_ABOUT THIS EXERCISE_
Copy out the entries exactly, from the first line to the last.
========================================================================
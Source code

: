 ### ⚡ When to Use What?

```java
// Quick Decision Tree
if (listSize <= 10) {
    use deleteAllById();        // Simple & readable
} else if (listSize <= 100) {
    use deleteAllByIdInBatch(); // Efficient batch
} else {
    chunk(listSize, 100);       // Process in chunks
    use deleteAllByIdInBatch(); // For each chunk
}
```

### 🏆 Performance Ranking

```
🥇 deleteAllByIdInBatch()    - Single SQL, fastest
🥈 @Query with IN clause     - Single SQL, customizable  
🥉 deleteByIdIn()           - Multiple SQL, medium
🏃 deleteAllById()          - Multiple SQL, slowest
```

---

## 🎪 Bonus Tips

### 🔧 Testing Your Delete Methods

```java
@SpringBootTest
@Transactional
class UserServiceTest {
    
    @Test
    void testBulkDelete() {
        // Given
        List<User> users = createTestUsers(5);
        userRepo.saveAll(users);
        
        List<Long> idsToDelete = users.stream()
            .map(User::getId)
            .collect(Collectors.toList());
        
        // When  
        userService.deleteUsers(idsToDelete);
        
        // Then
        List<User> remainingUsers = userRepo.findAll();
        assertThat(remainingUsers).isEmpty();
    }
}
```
========================================================================
_EXPECTED ANSWER_
Source code

: ### ⚡ When to Use What?

```java
// Quick Decision Tree
if (listSize <= 10) {
    use deleteAllById();        // Simple & readable
} else if (listSize <= 100) {
    use deleteAllByIdInBatch(); // Efficient batch
} else {
    chunk(listSize, 100);       // Process in chunks
    use deleteAllByIdInBatch(); // For each chunk
}
```

### 🏆 Performance Ranking

```
🥇 deleteAllByIdInBatch()    - Single SQL, fastest
🥈 @Query with IN clause     - Single SQL, customizable  
🥉 deleteByIdIn()           - Multiple SQL, medium
🏃 deleteAllById()          - Multiple SQL, slowest
```

---

## 🎪 Bonus Tips

### 🔧 Testing Your Delete Methods

```java
@SpringBootTest
@Transactional
class UserServiceTest {
    
    @Test
    void testBulkDelete() {
        // Given
        List<User> users = createTestUsers(5);
        userRepo.saveAll(users);
        
        List<Long> idsToDelete = users.stream()
            .map(User::getId)
            .collect(Collectors.toList());
        
        // When  
        userService.deleteUsers(idsToDelete);
        
        // Then
        List<User> remainingUsers = userRepo.findAll();
        assertThat(remainingUsers).isEmpty();
    }
}
```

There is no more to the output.